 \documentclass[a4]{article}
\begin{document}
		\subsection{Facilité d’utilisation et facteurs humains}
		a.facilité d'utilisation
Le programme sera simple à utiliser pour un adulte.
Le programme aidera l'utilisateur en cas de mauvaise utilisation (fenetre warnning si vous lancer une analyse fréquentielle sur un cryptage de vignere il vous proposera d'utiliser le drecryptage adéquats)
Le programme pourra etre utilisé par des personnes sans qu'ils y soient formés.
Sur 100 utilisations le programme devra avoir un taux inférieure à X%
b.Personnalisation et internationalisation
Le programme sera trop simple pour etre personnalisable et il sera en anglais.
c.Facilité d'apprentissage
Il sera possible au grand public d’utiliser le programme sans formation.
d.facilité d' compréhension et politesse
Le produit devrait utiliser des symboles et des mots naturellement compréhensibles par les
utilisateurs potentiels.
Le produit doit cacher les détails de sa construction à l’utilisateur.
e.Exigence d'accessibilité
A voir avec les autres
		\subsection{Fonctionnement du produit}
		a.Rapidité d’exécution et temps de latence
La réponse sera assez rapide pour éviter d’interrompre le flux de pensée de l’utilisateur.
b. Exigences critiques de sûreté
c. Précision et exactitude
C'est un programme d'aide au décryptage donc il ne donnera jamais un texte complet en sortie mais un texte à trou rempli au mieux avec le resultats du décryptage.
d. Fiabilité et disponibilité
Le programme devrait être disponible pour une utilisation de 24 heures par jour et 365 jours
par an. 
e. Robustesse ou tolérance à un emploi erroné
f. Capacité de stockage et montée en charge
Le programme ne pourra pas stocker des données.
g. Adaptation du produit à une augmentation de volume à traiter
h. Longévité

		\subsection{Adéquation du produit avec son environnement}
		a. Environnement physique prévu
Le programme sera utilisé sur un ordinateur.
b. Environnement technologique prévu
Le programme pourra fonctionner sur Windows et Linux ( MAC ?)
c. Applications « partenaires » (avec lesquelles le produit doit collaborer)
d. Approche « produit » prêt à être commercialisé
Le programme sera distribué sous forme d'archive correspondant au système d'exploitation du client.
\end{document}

## About this exercise:
Reproduce the entries exactly, each one as given.

## Task answer:
 \documentclass[a4]{article}
\begin{document}
		\subsection{Facilité d’utilisation et facteurs humains}
		a.facilité d'utilisation
Le programme sera simple à utiliser pour un adulte.
Le programme aidera l'utilisateur en cas de mauvaise utilisation (fenetre warnning si vous lancer une analyse fréquentielle sur un cryptage de vignere il vous proposera d'utiliser le drecryptage adéquats)
Le programme pourra etre utilisé par des personnes sans qu'ils y soient formés.
Sur 100 utilisations le programme devra avoir un taux inférieure à X%
b.Personnalisation et internationalisation
Le programme sera trop simple pour etre personnalisable et il sera en anglais.
c.Facilité d'apprentissage
Il sera possible au grand public d’utiliser le programme sans formation.
d.facilité d' compréhension et politesse
Le produit devrait utiliser des symboles et des mots naturellement compréhensibles par les
utilisateurs potentiels.
Le produit doit cacher les détails de sa construction à l’utilisateur.
e.Exigence d'accessibilité
A voir avec les autres
		\subsection{Fonctionnement du produit}
		a.Rapidité d’exécution et temps de latence
La réponse sera assez rapide pour éviter d’interrompre le flux de pensée de l’utilisateur.
b. Exigences critiques de sûreté
c. Précision et exactitude
C'est un programme d'aide au décryptage donc il ne donnera jamais un texte complet en sortie mais un texte à trou rempli au mieux avec le resultats du décryptage.
d. Fiabilité et disponibilité
Le programme devrait être disponible pour une utilisation de 24 heures par jour et 365 jours
par an. 
e. Robustesse ou tolérance à un emploi erroné
f. Capacité de stockage et montée en charge
Le programme ne pourra pas stocker des données.
g. Adaptation du produit à une augmentation de volume à traiter
h. Longévité

		\subsection{Adéquation du produit avec son environnement}
		a. Environnement physique prévu
Le programme sera utilisé sur un ordinateur.
b. Environnement technologique prévu
Le programme pourra fonctionner sur Windows et Linux ( MAC ?)
c. Applications « partenaires » (avec lesquelles le produit doit collaborer)
d. Approche « produit » prêt à être commercialisé
Le programme sera distribué sous forme d'archive correspondant au système d'exploitation du client.
\end{document}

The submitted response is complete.